TASK GOAL:
Under this line are the records; write out word for word the part that begins at the line containing "- [ ] Document" and ends at the line containing "- Required checks", and no more.

GIVEN DATA:
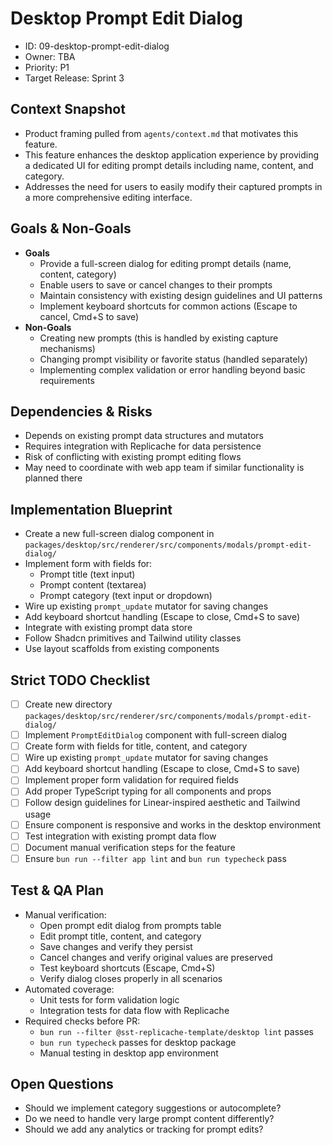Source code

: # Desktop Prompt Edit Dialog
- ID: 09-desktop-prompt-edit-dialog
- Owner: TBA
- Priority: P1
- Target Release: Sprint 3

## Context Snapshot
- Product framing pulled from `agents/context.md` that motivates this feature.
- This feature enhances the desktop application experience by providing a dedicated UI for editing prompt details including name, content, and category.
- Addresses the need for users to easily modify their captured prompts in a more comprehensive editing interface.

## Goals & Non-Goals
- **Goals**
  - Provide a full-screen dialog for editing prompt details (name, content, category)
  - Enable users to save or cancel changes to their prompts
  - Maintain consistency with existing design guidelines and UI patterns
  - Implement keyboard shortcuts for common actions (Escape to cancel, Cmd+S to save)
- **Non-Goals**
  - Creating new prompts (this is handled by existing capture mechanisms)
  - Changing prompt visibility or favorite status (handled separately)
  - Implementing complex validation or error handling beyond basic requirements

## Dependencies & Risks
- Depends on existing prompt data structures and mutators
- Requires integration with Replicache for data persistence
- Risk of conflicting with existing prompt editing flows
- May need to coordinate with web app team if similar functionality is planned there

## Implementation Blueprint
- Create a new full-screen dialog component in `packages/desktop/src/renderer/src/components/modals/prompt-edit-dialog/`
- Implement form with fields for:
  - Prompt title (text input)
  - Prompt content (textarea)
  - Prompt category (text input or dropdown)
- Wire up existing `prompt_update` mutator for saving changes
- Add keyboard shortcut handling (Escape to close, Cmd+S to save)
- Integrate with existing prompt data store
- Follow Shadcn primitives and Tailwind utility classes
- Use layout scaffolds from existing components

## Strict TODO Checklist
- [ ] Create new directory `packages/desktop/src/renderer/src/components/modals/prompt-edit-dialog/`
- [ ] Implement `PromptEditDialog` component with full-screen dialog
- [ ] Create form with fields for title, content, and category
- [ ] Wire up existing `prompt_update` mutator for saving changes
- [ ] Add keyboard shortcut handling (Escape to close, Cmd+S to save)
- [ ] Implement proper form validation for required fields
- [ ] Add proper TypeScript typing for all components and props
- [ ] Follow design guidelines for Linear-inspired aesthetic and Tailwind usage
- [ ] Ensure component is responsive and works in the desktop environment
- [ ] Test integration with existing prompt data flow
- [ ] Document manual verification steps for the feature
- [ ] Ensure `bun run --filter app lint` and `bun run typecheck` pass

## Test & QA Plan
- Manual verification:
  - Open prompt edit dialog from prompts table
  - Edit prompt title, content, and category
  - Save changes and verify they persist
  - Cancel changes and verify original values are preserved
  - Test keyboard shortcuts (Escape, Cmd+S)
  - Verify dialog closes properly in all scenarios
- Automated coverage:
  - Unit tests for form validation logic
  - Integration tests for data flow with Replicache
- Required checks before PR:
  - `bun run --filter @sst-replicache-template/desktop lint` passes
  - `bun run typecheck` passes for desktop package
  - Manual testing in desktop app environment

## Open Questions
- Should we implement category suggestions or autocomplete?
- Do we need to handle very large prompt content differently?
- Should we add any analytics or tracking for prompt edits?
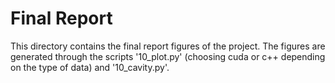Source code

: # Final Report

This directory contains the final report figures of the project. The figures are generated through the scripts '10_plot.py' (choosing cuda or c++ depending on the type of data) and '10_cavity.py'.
...
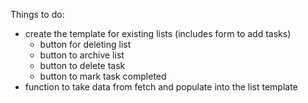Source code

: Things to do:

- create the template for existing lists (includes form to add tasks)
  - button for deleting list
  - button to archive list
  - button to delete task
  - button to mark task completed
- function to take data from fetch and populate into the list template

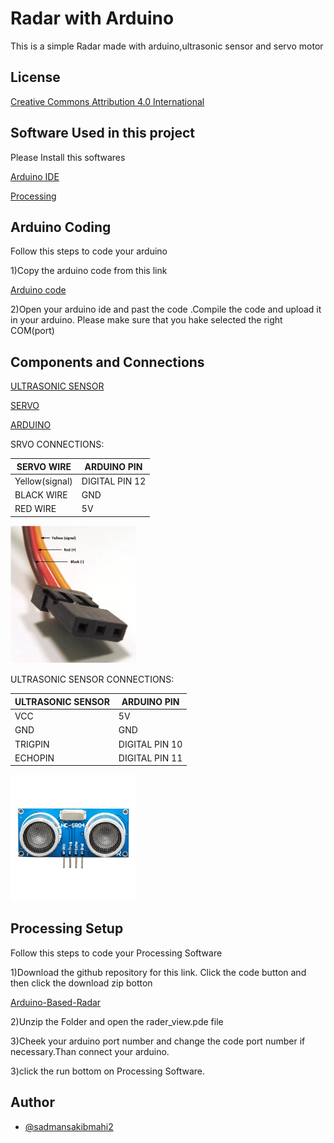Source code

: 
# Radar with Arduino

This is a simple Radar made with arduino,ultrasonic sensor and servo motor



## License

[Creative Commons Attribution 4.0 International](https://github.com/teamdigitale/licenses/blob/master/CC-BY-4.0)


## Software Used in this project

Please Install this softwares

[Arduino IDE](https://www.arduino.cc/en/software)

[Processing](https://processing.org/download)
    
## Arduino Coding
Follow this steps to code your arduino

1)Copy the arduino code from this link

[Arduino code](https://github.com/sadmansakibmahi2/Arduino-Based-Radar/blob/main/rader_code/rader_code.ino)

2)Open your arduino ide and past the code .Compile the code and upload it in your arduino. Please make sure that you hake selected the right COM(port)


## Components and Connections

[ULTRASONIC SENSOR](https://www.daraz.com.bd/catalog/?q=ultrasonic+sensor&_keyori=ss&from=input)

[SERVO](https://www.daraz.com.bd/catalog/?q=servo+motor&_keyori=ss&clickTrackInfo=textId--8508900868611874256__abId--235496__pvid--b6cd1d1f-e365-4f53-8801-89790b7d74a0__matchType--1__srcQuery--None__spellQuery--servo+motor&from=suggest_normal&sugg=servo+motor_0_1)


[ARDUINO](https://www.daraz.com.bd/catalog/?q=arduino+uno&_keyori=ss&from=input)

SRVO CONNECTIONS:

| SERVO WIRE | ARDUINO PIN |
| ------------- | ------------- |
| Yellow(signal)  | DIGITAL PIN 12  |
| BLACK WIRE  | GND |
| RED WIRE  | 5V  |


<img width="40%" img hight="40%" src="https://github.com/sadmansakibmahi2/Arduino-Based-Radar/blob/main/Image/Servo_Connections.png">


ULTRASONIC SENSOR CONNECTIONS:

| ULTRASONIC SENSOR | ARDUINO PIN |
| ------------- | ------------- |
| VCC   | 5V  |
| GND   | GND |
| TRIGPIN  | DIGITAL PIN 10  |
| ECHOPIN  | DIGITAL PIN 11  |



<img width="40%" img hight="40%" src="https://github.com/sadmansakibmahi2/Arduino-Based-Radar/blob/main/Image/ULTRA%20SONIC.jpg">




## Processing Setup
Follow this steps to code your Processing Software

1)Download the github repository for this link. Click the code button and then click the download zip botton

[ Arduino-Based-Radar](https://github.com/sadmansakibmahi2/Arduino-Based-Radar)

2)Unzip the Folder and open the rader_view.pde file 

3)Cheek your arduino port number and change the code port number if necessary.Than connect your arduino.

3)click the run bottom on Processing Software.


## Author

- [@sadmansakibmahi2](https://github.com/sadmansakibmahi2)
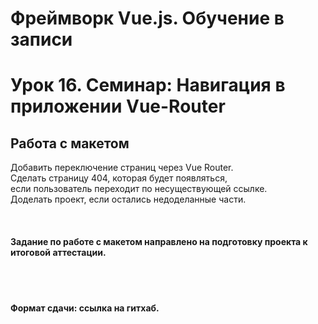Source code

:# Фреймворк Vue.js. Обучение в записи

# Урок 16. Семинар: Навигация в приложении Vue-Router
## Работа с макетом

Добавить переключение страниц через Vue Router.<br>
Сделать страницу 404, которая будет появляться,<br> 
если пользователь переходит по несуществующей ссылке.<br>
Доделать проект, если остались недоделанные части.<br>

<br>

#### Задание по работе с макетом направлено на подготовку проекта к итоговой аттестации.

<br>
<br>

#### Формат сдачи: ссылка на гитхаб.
--
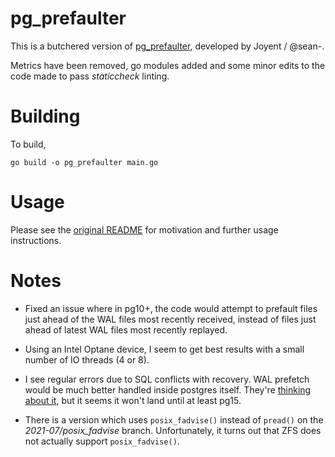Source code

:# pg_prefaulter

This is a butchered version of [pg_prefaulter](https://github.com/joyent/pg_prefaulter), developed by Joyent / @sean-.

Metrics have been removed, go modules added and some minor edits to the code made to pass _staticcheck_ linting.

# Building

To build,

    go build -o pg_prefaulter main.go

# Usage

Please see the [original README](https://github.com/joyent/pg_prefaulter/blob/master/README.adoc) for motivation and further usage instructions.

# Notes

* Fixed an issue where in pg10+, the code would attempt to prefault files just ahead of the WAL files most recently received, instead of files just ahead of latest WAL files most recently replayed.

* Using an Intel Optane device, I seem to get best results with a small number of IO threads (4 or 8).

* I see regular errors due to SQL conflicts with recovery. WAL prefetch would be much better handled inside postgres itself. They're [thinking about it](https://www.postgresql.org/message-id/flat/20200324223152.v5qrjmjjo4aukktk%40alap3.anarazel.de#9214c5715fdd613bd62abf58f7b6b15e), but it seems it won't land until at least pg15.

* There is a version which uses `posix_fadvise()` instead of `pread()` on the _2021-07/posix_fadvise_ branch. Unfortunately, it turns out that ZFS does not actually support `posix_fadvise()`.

SOLUTION:
- [ ] Document manual verification steps for the feature
- [ ] Ensure `bun run --filter app lint` and `bun run typecheck` pass

## Test & QA Plan
- Manual verification:
  - Open prompt edit dialog from prompts table
  - Edit prompt title, content, and category
  - Save changes and verify they persist
  - Cancel changes and verify original values are preserved
  - Test keyboard shortcuts (Escape, Cmd+S)
  - Verify dialog closes properly in all scenarios
- Automated coverage:
  - Unit tests for form validation logic
  - Integration tests for data flow with Replicache
- Required checks before PR:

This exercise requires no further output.